Arjun Reddy Kunduru, "Effective Usage of Artificial Intelligence in Enterprise Resource Planning Applications," International Journal of Computer Trends and Technology, vol. 71, no. 4, pp. 73-80, 2023. Crossref, https://doi.org/10.14445/22312803/IJCTT-V71I4P109

An essential area of computer science called artificial intelligence is transitioning into a new industry. Understanding what artificial intelligence is and how it is incorporated into different business apps is crucial because the idea is broad and complicated. The primary objective of the paper is to investigate artificial intelligence and how enterprise resource planning utilizes it. The study of artificial intelligence, machine learning, deep learning, and neural networks is also covered in greater depth in this paper. This research examines various books and online pieces about artificial intelligence in ERP on the basis of extant literature.
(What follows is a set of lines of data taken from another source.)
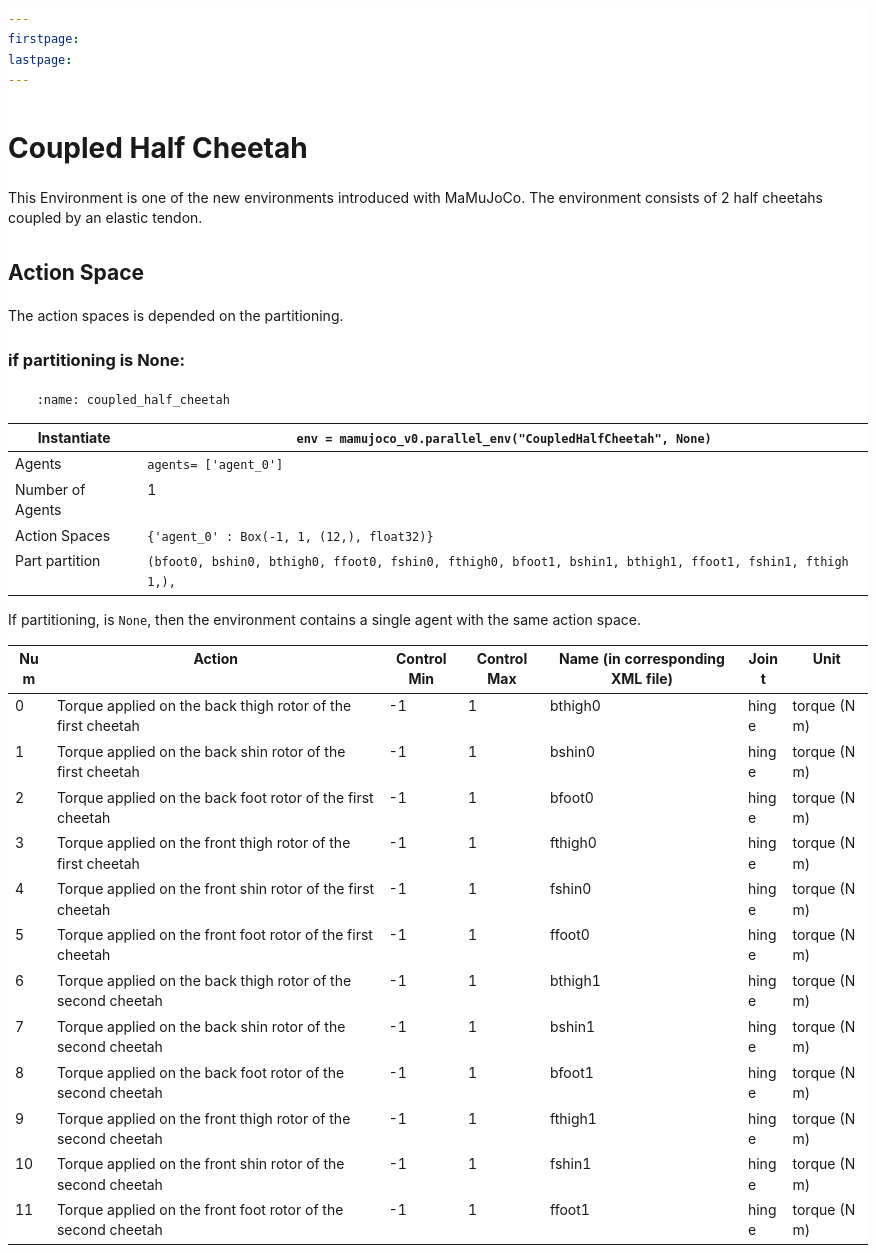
 ```yaml
---
firstpage:
lastpage:
---
```



# Coupled Half Cheetah
This Environment is one of the new environments introduced with MaMuJoCo.
The environment consists of 2 half cheetahs coupled by an elastic tendon.



## Action Space
The action spaces is depended on the partitioning.

### if partitioning is None:
```{figure} figures/coupled_half_cheetah.png
    :name: coupled_half_cheetah
```

| Instantiate		| `env = mamujoco_v0.parallel_env("CoupledHalfCheetah", None)`	|
|-----------------------|------------------------------------------------------|
| Agents		| `agents= ['agent_0']`					|
| Number of Agents	| 1							|
| Action Spaces		| `{'agent_0' : Box(-1, 1, (12,), float32)}`			|
| Part partition	| `(bfoot0, bshin0, bthigh0, ffoot0, fshin0, fthigh0, bfoot1, bshin1, bthigh1, ffoot1, fshin1, fthigh1,),`	|

If partitioning, is `None`, then the environment contains a single agent with the same action space.

| Num | Action                                  | Control Min | Control Max | Name (in corresponding XML file) | Joint | Unit         |
| --- | --------------------------------------- | ----------- | ----------- | -------------------------------- | ----- | ------------ |
| 0   | Torque applied on the back thigh rotor of the first cheetah   | -1          | 1           | bthigh0                          | hinge | torque (N m) |
| 1   | Torque applied on the back shin rotor of the first cheetah    | -1          | 1           | bshin0                           | hinge | torque (N m) |
| 2   | Torque applied on the back foot rotor of the first cheetah    | -1          | 1           | bfoot0                           | hinge | torque (N m) |
| 3   | Torque applied on the front thigh rotor of the first cheetah  | -1          | 1           | fthigh0                          | hinge | torque (N m) |
| 4   | Torque applied on the front shin rotor of the first cheetah   | -1          | 1           | fshin0                           | hinge | torque (N m) |
| 5   | Torque applied on the front foot rotor of the first cheetah   | -1          | 1           | ffoot0                           | hinge | torque (N m) |
| 6   | Torque applied on the back thigh rotor of the second cheetah  | -1          | 1           | bthigh1                          | hinge | torque (N m) |
| 7   | Torque applied on the back shin rotor of the second cheetah   | -1          | 1           | bshin1                           | hinge | torque (N m) |
| 8   | Torque applied on the back foot rotor of the second cheetah   | -1          | 1           | bfoot1                           | hinge | torque (N m) |
| 9   | Torque applied on the front thigh rotor of the second cheetah | -1          | 1           | fthigh1                          | hinge | torque (N m) |
| 10  | Torque applied on the front shin rotor of the second cheetah  | -1          | 1           | fshin1                           | hinge | torque (N m) |
| 11  | Torque applied on the front foot rotor of the second cheetah  | -1          | 1           | ffoot1                           | hinge | torque (N m) |
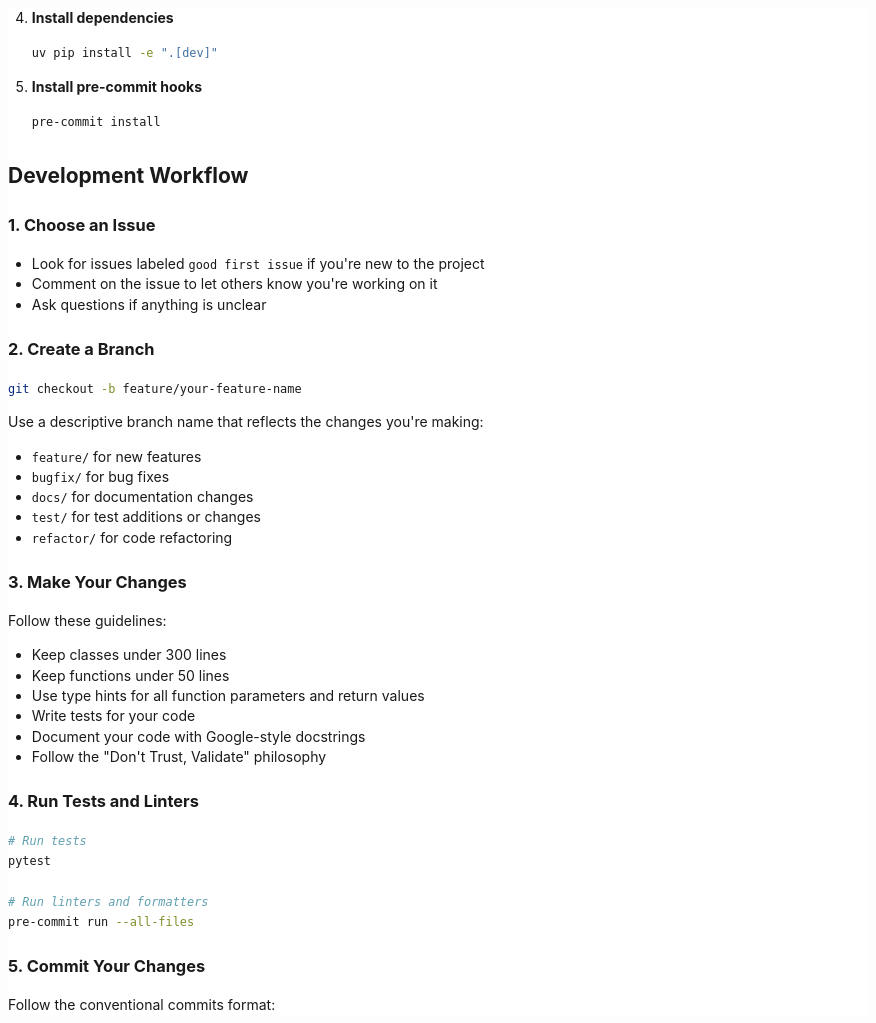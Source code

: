 4. **Install dependencies**
   ```bash
   uv pip install -e ".[dev]"
   ```

5. **Install pre-commit hooks**
   ```bash
   pre-commit install
   ```

## Development Workflow

### 1. Choose an Issue

- Look for issues labeled `good first issue` if you're new to the project
- Comment on the issue to let others know you're working on it
- Ask questions if anything is unclear

### 2. Create a Branch

```bash
git checkout -b feature/your-feature-name
```

Use a descriptive branch name that reflects the changes you're making:
- `feature/` for new features
- `bugfix/` for bug fixes
- `docs/` for documentation changes
- `test/` for test additions or changes
- `refactor/` for code refactoring

### 3. Make Your Changes

Follow these guidelines:
- Keep classes under 300 lines
- Keep functions under 50 lines
- Use type hints for all function parameters and return values
- Write tests for your code
- Document your code with Google-style docstrings
- Follow the "Don't Trust, Validate" philosophy

### 4. Run Tests and Linters

```bash
# Run tests
pytest

# Run linters and formatters
pre-commit run --all-files
```

### 5. Commit Your Changes

Follow the conventional commits format:
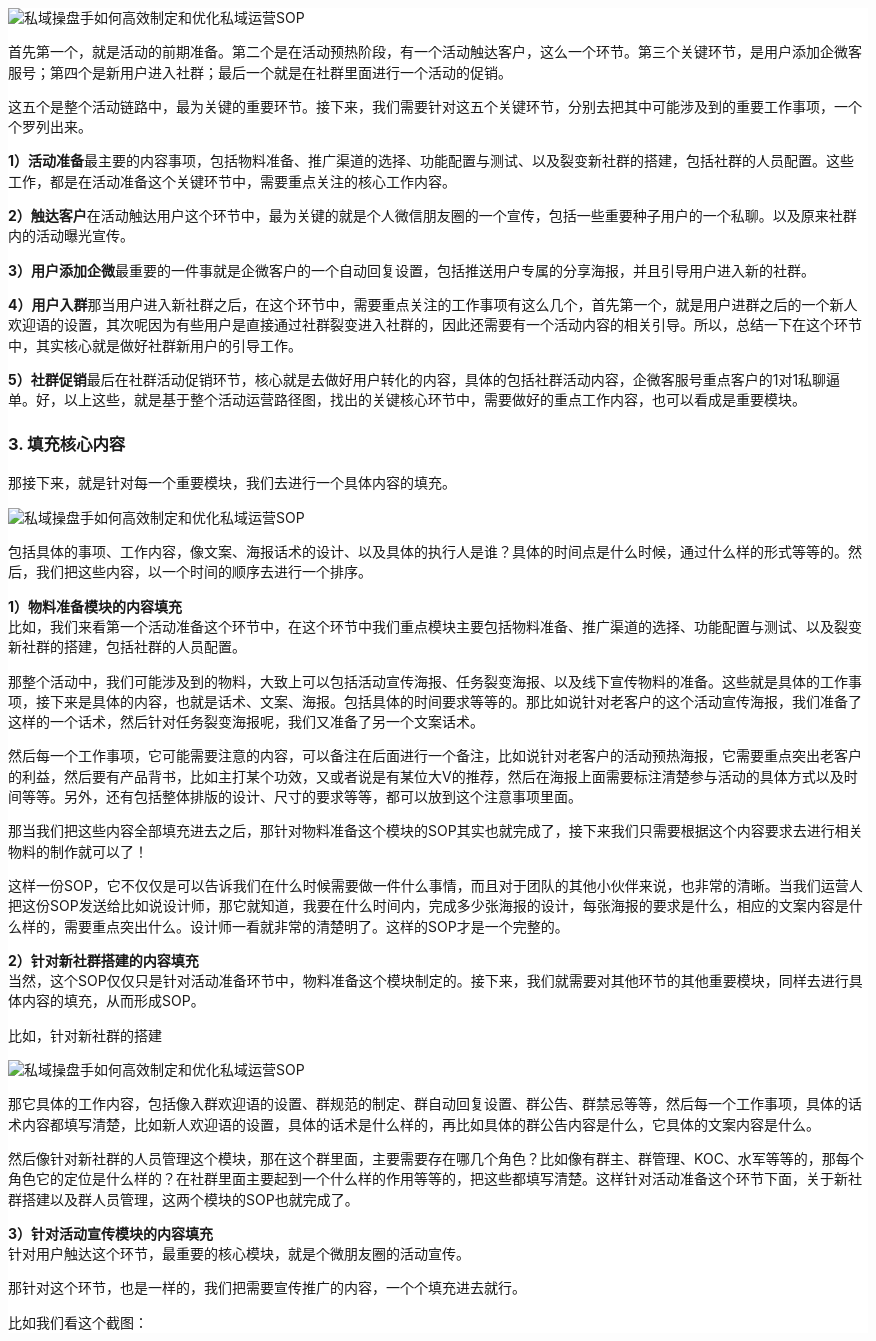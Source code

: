 ![私域操盘手如何高效制定和优化私域运营SOP](https://image.woshipm.com/wp-files/2024/07/8FtxgXOmJXhEktEEvA4F.png)

首先第一个，就是活动的前期准备。第二个是在活动预热阶段，有一个活动触达客户，这么一个环节。第三个关键环节，是用户添加企微客服号；第四个是新用户进入社群；最后一个就是在社群里面进行一个活动的促销。

这五个是整个活动链路中，最为关键的重要环节。接下来，我们需要针对这五个关键环节，分别去把其中可能涉及到的重要工作事项，一个个罗列出来。

**1）活动准备**最主要的内容事项，包括物料准备、推广渠道的选择、功能配置与测试、以及裂变新社群的搭建，包括社群的人员配置。这些工作，都是在活动准备这个关键环节中，需要重点关注的核心工作内容。

**2）触达客户**在活动触达用户这个环节中，最为关键的就是个人微信朋友圈的一个宣传，包括一些重要种子用户的一个私聊。以及原来社群内的活动曝光宣传。

**3）用户添加企微**最重要的一件事就是企微客户的一个自动回复设置，包括推送用户专属的分享海报，并且引导用户进入新的社群。

**4）用户入群**那当用户进入新社群之后，在这个环节中，需要重点关注的工作事项有这么几个，首先第一个，就是用户进群之后的一个新人欢迎语的设置，其次呢因为有些用户是直接通过社群裂变进入社群的，因此还需要有一个活动内容的相关引导。所以，总结一下在这个环节中，其实核心就是做好社群新用户的引导工作。

**5）社群促销**最后在社群活动促销环节，核心就是去做好用户转化的内容，具体的包括社群活动内容，企微客服号重点客户的1对1私聊逼单。好，以上这些，就是基于整个活动运营路径图，找出的关键核心环节中，需要做好的重点工作内容，也可以看成是重要模块。

### **3\. 填充核心内容**

那接下来，就是针对每一个重要模块，我们去进行一个具体内容的填充。

![私域操盘手如何高效制定和优化私域运营SOP](https://image.woshipm.com/wp-files/2024/07/28gsA8blDAqdbrfwGNYh.png)

包括具体的事项、工作内容，像文案、海报话术的设计、以及具体的执行人是谁？具体的时间点是什么时候，通过什么样的形式等等的。然后，我们把这些内容，以一个时间的顺序去进行一个排序。

**1）物料准备模块的内容填充**  
比如，我们来看第一个活动准备这个环节中，在这个环节中我们重点模块主要包括物料准备、推广渠道的选择、功能配置与测试、以及裂变新社群的搭建，包括社群的人员配置。

那整个活动中，我们可能涉及到的物料，大致上可以包括活动宣传海报、任务裂变海报、以及线下宣传物料的准备。这些就是具体的工作事项，接下来是具体的内容，也就是话术、文案、海报。包括具体的时间要求等等的。那比如说针对老客户的这个活动宣传海报，我们准备了这样的一个话术，然后针对任务裂变海报呢，我们又准备了另一个文案话术。

然后每一个工作事项，它可能需要注意的内容，可以备注在后面进行一个备注，比如说针对老客户的活动预热海报，它需要重点突出老客户的利益，然后要有产品背书，比如主打某个功效，又或者说是有某位大V的推荐，然后在海报上面需要标注清楚参与活动的具体方式以及时间等等。另外，还有包括整体排版的设计、尺寸的要求等等，都可以放到这个注意事项里面。

那当我们把这些内容全部填充进去之后，那针对物料准备这个模块的SOP其实也就完成了，接下来我们只需要根据这个内容要求去进行相关物料的制作就可以了！

这样一份SOP，它不仅仅是可以告诉我们在什么时候需要做一件什么事情，而且对于团队的其他小伙伴来说，也非常的清晰。当我们运营人把这份SOP发送给比如说设计师，那它就知道，我要在什么时间内，完成多少张海报的设计，每张海报的要求是什么，相应的文案内容是什么样的，需要重点突出什么。设计师一看就非常的清楚明了。这样的SOP才是一个完整的。

**2）针对新社群搭建的内容填充**  
当然，这个SOP仅仅只是针对活动准备环节中，物料准备这个模块制定的。接下来，我们就需要对其他环节的其他重要模块，同样去进行具体内容的填充，从而形成SOP。

比如，针对新社群的搭建

![私域操盘手如何高效制定和优化私域运营SOP](https://image.woshipm.com/wp-files/2024/07/goX70KnJygvxKZOd27Kc.png)

那它具体的工作内容，包括像入群欢迎语的设置、群规范的制定、群自动回复设置、群公告、群禁忌等等，然后每一个工作事项，具体的话术内容都填写清楚，比如新人欢迎语的设置，具体的话术是什么样的，再比如具体的群公告内容是什么，它具体的文案内容是什么。

然后像针对新社群的人员管理这个模块，那在这个群里面，主要需要存在哪几个角色？比如像有群主、群管理、KOC、水军等等的，那每个角色它的定位是什么样的？在社群里面主要起到一个什么样的作用等等的，把这些都填写清楚。这样针对活动准备这个环节下面，关于新社群搭建以及群人员管理，这两个模块的SOP也就完成了。

**3）针对活动宣传模块的内容填充**  
针对用户触达这个环节，最重要的核心模块，就是个微朋友圈的活动宣传。

那针对这个环节，也是一样的，我们把需要宣传推广的内容，一个个填充进去就行。

比如我们看这个截图：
According to the research, the effect of AI is apparent as businesses achieve a new level of analysis efficiency in various ERP areas due to amazing advancements in AI, machine learning, and deep learning. In many areas of ERP, artificial intelligence is heavily utilized, particularly in customer support, predictive analysis, and sales projections.

Artificial Intelligence, Enterprise Resource Planning, Manufacturing, Inventory.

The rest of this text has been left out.